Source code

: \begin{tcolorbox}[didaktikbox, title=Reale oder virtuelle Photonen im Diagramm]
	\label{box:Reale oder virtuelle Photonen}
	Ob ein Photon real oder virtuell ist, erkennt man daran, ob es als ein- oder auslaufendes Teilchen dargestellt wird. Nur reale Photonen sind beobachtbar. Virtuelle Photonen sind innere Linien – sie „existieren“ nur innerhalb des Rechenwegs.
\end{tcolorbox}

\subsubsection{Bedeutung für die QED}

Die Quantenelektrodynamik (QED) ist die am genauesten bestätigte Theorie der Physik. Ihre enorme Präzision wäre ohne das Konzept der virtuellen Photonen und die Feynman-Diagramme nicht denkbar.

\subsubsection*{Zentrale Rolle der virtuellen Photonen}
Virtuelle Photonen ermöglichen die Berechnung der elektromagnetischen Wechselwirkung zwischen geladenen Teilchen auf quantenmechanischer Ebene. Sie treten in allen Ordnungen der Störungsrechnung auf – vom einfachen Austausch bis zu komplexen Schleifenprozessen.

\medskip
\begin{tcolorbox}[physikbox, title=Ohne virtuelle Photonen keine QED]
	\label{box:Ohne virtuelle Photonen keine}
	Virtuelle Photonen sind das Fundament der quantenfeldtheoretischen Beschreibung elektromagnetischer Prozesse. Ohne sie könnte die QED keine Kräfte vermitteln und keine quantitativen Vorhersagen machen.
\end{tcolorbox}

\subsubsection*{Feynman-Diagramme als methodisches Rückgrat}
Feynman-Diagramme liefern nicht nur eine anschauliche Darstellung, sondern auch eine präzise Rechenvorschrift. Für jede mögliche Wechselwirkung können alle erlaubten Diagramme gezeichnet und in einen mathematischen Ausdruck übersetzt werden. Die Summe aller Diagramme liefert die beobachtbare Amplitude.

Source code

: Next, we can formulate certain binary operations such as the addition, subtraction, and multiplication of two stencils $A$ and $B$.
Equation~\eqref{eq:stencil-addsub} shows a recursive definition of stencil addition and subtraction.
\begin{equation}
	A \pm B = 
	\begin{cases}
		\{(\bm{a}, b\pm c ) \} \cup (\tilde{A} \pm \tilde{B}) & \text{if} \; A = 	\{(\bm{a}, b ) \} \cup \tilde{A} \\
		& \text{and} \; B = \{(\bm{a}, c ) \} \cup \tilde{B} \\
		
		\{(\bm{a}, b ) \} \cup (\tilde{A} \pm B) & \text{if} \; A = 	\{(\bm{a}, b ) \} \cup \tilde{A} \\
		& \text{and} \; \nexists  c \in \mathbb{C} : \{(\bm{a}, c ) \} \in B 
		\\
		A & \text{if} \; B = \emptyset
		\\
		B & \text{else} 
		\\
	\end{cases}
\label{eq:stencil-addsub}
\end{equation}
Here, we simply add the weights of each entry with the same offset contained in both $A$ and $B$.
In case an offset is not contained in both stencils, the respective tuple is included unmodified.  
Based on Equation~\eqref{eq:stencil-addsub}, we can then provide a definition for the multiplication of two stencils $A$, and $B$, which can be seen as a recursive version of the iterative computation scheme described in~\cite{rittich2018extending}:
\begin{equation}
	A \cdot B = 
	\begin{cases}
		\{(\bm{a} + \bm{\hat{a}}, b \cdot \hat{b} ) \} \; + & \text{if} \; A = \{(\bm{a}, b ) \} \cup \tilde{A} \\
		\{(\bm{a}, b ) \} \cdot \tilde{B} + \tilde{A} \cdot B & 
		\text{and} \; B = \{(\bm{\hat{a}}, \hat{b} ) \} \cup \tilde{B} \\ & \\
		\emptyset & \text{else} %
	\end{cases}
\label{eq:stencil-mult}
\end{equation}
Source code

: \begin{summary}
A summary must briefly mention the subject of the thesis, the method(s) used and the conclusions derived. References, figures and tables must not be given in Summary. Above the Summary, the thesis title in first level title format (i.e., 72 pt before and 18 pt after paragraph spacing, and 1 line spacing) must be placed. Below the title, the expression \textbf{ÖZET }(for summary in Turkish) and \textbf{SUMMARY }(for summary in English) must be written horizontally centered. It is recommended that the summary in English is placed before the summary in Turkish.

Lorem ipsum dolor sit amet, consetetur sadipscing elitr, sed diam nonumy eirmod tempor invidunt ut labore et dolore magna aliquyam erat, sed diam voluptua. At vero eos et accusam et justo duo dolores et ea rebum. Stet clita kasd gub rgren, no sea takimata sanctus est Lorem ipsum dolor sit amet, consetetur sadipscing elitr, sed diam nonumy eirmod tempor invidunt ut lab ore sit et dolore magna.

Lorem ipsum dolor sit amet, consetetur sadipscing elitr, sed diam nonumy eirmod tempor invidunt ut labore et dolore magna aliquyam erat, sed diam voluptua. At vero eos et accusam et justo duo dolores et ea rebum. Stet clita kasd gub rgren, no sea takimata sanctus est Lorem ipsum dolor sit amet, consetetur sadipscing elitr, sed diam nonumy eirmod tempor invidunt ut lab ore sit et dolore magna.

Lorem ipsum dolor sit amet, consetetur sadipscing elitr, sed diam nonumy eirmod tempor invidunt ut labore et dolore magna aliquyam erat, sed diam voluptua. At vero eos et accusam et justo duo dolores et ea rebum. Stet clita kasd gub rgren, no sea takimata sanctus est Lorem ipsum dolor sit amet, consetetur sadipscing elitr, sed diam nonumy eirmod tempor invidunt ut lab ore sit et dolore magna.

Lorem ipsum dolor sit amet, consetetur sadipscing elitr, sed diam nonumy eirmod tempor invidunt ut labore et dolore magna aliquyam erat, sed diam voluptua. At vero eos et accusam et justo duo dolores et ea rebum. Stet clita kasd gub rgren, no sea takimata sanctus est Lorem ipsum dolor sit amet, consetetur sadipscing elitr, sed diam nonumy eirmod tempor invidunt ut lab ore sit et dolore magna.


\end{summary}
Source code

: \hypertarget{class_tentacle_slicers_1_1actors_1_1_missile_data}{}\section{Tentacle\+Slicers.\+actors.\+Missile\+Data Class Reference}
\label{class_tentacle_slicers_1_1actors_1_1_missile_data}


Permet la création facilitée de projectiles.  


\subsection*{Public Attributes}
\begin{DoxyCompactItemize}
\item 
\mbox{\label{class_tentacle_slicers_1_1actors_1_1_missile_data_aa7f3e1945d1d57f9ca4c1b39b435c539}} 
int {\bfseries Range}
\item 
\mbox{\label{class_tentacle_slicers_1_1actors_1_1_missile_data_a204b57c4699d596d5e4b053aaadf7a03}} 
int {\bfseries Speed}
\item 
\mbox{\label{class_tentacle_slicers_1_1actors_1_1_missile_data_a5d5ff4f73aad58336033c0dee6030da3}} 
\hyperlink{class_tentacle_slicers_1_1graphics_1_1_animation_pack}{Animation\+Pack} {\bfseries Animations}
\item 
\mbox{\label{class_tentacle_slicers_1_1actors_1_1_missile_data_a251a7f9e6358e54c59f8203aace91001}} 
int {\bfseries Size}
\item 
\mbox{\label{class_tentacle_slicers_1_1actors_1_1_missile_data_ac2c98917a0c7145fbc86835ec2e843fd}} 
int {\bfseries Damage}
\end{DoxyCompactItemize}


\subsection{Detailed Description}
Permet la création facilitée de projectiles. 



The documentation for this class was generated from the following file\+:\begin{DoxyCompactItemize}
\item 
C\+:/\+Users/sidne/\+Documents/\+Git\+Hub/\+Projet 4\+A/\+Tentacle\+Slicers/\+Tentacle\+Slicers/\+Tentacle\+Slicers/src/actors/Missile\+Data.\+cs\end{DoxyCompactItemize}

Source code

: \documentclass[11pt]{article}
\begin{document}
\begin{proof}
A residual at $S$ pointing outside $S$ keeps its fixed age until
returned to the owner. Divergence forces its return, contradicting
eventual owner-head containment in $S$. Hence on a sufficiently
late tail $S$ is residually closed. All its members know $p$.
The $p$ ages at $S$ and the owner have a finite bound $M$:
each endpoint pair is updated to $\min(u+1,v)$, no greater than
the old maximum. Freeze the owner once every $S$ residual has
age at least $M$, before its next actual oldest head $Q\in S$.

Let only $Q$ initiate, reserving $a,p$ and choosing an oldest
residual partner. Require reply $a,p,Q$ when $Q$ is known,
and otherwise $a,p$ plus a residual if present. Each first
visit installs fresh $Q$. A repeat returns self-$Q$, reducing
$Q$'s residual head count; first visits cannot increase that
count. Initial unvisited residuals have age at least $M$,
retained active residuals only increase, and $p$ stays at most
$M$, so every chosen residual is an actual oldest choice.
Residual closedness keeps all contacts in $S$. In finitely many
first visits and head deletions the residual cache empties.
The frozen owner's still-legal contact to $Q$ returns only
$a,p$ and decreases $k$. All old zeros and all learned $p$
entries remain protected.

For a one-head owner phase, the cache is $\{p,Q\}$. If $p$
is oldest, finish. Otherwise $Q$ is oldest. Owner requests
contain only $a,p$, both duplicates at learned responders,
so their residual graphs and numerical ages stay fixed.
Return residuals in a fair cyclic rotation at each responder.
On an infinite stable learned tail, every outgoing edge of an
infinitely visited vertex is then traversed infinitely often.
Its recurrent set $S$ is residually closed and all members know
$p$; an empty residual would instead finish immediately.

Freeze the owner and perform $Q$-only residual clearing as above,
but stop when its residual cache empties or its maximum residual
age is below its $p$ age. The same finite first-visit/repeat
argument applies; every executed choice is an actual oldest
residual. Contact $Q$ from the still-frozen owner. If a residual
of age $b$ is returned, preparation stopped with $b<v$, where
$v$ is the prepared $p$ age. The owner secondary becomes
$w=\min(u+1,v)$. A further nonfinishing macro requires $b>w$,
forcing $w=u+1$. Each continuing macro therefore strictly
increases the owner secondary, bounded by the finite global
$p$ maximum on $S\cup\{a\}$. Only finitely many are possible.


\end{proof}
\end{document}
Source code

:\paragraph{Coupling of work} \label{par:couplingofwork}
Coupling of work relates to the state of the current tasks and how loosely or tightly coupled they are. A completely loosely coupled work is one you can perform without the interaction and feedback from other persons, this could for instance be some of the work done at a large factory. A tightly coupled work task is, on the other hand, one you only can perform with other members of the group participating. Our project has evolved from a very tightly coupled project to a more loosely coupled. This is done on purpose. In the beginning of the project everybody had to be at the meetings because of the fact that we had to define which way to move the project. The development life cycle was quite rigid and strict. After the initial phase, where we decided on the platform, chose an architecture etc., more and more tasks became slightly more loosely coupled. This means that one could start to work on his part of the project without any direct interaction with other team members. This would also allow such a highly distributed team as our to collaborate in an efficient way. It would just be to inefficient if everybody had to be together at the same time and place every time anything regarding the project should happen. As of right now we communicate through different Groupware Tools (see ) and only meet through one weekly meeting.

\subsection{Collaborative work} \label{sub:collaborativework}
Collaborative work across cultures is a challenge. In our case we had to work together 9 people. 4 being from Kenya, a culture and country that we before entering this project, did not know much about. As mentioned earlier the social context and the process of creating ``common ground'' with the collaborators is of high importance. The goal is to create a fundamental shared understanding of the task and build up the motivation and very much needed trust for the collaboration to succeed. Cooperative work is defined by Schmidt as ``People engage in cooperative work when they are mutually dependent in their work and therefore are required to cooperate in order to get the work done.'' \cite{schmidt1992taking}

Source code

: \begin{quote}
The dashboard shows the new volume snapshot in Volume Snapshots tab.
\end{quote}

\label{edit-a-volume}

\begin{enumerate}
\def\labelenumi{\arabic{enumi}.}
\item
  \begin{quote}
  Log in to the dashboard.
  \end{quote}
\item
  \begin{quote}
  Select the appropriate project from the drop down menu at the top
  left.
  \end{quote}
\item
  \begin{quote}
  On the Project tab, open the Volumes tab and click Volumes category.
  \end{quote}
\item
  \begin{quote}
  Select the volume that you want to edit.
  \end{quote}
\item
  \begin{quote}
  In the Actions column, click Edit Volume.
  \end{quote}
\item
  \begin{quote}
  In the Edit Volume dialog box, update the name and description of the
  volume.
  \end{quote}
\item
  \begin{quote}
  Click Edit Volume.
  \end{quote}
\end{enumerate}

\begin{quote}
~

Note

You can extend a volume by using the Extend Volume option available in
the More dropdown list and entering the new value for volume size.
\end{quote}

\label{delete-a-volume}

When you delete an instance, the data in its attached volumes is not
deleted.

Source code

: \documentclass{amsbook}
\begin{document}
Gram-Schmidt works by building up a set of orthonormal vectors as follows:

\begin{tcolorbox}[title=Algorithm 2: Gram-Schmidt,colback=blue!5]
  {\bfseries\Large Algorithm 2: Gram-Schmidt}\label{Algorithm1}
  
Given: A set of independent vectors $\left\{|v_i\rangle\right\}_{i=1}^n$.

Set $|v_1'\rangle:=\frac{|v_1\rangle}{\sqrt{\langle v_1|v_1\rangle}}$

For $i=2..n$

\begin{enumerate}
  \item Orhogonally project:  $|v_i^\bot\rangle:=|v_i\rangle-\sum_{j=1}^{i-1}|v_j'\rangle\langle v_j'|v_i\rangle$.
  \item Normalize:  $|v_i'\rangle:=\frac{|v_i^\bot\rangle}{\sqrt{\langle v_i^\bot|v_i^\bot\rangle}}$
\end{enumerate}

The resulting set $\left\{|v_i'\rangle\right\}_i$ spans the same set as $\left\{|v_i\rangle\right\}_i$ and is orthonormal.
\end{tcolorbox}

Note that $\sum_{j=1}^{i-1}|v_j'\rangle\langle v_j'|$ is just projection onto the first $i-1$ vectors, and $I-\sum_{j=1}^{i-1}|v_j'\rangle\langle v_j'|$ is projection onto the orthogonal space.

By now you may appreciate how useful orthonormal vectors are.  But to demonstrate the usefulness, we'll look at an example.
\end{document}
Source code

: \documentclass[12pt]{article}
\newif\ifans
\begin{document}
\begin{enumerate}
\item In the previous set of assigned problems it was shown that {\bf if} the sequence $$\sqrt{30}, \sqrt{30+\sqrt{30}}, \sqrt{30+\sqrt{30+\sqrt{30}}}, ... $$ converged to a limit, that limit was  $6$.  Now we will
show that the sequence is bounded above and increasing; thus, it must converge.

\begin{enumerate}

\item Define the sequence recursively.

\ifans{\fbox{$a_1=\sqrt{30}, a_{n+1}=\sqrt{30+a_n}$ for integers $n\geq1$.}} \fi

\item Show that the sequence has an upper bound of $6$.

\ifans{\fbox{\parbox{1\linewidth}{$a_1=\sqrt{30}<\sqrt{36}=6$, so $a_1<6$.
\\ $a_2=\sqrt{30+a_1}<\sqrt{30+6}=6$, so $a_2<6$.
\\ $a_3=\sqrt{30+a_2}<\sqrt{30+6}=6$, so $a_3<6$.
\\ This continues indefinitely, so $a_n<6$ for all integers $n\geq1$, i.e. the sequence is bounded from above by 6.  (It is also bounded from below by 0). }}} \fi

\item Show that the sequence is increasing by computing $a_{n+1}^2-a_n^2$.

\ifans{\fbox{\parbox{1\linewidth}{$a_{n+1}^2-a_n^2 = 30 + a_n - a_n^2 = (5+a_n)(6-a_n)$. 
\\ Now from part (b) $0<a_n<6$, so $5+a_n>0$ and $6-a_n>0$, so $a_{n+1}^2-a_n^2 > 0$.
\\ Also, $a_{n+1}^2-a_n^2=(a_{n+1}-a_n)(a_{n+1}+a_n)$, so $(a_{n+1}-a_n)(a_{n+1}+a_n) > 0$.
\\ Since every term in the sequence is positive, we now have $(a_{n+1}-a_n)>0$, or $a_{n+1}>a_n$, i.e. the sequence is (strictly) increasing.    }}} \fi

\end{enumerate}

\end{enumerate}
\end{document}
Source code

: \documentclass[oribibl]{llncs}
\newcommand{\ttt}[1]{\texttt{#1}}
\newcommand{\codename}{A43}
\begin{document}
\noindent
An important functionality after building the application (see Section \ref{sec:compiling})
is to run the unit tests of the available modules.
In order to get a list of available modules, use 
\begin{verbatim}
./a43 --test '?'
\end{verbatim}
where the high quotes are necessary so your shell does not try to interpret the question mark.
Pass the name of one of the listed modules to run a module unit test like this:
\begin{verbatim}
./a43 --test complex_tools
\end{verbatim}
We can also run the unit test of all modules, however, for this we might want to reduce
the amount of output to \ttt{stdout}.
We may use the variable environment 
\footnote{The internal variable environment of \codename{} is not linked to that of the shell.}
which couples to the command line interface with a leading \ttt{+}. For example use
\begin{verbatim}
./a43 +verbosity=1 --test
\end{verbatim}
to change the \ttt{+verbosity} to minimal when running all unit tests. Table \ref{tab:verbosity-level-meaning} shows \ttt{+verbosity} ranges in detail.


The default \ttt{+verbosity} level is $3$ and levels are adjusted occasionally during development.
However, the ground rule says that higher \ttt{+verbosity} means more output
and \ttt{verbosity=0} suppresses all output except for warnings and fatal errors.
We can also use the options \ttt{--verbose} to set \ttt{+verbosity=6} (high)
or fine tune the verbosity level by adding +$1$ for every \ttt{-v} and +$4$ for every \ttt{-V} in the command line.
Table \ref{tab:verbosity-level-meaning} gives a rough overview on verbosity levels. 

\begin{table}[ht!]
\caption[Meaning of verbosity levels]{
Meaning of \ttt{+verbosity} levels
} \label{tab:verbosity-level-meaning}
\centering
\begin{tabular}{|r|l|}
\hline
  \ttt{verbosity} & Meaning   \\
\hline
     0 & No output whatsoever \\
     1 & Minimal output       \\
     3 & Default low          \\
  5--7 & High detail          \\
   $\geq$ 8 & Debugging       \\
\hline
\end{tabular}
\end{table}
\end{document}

━━━

▶ [Work task]
Using the data above, extract exactly the lines from the one that holds "cannot increase that" to the one that holds "is oldest, finish.", both ends included, and no others.

▶ [Expected answer]
$Q$'s residual head count; first visits cannot increase that
count. Initial unvisited residuals have age at least $M$,
retained active residuals only increase, and $p$ stays at most
$M$, so every chosen residual is an actual oldest choice.
Residual closedness keeps all contacts in $S$. In finitely many
first visits and head deletions the residual cache empties.
The frozen owner's still-legal contact to $Q$ returns only
$a,p$ and decreases $k$. All old zeros and all learned $p$
entries remain protected.

For a one-head owner phase, the cache is $\{p,Q\}$. If $p$
is oldest, finish. Otherwise $Q$ is oldest. Owner requests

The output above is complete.